%%

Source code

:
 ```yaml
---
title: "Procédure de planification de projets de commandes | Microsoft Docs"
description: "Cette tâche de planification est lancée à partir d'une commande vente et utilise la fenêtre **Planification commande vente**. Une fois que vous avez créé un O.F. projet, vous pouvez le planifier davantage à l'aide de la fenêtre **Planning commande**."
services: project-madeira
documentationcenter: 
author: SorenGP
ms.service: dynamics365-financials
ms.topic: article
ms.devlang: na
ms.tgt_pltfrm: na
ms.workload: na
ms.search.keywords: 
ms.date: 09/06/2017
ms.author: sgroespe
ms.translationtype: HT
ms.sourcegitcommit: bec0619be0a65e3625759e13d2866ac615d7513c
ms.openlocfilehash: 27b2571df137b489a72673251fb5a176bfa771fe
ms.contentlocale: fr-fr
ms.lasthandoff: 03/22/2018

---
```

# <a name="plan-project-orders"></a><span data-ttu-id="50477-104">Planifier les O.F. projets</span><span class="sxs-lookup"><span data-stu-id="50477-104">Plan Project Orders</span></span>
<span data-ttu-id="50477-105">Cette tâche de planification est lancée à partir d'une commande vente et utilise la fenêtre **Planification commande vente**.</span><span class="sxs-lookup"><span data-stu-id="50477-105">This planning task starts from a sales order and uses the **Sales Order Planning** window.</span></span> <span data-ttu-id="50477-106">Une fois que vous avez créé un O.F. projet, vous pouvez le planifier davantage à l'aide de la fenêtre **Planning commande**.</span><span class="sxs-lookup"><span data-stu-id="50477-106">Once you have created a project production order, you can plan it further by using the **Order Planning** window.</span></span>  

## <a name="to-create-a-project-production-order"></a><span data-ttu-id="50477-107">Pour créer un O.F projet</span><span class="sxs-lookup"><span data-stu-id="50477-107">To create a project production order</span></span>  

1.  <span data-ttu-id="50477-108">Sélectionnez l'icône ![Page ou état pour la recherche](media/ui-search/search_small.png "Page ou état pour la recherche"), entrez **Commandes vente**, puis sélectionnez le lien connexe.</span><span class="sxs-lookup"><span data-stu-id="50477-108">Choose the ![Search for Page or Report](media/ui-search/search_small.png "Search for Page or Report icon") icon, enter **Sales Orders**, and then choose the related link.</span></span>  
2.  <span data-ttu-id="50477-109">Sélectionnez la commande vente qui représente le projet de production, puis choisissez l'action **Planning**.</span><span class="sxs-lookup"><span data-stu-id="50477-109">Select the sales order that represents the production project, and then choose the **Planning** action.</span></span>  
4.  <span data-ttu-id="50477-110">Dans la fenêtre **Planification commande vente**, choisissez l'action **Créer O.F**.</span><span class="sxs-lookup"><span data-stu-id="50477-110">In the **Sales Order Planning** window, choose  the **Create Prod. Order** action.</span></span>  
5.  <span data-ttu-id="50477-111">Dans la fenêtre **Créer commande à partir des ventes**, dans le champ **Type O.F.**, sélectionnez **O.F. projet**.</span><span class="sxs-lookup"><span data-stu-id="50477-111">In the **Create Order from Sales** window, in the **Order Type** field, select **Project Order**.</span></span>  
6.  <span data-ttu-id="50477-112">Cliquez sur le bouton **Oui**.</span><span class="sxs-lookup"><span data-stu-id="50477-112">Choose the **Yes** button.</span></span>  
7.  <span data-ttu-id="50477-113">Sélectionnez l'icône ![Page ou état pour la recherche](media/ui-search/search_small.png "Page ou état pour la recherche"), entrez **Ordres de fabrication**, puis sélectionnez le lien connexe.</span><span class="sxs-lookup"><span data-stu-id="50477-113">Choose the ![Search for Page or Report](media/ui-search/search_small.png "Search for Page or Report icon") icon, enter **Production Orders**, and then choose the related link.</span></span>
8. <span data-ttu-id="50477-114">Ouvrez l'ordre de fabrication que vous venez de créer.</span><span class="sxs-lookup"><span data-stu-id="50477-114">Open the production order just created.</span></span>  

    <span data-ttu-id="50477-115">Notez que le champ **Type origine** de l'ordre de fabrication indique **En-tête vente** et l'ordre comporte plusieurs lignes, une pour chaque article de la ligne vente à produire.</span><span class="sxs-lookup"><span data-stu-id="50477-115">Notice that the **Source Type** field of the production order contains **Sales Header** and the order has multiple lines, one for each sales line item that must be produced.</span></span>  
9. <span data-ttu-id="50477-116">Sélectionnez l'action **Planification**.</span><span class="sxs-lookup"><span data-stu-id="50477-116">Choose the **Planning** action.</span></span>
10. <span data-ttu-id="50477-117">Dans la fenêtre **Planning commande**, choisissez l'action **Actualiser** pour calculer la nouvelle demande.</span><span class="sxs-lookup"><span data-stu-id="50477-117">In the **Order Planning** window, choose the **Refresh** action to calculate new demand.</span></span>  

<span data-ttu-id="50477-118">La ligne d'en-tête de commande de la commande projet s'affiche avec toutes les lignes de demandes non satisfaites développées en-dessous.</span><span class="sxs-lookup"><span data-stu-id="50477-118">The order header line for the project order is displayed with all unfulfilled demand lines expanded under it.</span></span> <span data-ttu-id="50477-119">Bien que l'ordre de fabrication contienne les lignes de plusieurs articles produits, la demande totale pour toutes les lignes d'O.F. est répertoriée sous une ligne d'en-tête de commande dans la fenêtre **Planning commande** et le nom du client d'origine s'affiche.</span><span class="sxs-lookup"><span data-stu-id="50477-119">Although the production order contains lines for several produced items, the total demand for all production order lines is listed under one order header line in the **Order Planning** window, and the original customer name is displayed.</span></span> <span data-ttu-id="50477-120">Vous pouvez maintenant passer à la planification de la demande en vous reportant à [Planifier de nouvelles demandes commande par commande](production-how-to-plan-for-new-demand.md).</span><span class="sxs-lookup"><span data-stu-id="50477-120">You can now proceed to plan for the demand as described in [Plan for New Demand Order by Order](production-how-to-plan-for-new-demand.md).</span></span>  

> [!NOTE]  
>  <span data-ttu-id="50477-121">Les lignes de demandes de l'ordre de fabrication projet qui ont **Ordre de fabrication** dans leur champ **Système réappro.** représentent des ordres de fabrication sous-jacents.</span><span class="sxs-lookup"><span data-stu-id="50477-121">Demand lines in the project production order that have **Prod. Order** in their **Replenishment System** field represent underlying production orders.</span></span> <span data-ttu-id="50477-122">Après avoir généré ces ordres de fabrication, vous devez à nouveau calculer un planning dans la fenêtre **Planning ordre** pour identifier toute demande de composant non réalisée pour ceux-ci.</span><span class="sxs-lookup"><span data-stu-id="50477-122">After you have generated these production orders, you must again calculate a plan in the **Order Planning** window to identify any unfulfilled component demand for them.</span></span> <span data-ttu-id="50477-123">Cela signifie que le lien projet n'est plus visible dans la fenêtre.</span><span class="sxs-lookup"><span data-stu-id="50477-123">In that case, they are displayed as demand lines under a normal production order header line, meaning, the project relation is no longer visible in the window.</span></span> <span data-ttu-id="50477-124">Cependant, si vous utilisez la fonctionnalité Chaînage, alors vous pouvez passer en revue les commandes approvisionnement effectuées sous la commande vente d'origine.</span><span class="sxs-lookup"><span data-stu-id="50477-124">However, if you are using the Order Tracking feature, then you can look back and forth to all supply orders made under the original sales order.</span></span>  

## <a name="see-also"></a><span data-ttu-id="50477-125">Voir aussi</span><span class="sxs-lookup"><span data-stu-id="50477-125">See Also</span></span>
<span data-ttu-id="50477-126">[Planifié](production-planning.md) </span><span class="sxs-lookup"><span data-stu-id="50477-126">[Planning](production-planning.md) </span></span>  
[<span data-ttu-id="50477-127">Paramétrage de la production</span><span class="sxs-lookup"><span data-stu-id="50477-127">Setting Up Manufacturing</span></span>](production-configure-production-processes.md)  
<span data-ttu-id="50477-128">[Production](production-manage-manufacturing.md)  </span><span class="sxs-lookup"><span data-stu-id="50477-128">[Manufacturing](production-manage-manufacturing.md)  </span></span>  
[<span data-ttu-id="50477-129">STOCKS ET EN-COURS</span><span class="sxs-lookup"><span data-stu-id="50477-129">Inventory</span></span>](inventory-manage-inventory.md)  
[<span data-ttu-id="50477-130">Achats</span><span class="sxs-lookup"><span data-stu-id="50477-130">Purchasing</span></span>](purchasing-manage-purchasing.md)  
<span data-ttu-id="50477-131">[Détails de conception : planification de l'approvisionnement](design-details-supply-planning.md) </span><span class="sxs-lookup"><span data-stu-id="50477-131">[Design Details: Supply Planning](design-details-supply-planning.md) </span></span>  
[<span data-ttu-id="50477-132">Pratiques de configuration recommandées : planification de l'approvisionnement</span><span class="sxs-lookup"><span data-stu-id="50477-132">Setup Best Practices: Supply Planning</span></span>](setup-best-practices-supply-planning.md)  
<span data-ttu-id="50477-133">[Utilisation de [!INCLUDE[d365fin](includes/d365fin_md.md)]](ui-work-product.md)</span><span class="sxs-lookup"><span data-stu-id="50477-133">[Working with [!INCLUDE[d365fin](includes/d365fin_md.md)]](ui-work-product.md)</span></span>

%%

Action item =
Identify the lines in the entries above that contain "projets", then copy them out.

Written response =
title: "Procédure de planification de projets de commandes | Microsoft Docs"
# <a name="plan-project-orders"></a><span data-ttu-id="50477-104">Planifier les O.F. projets</span><span class="sxs-lookup"><span data-stu-id="50477-104">Plan Project Orders</span></span>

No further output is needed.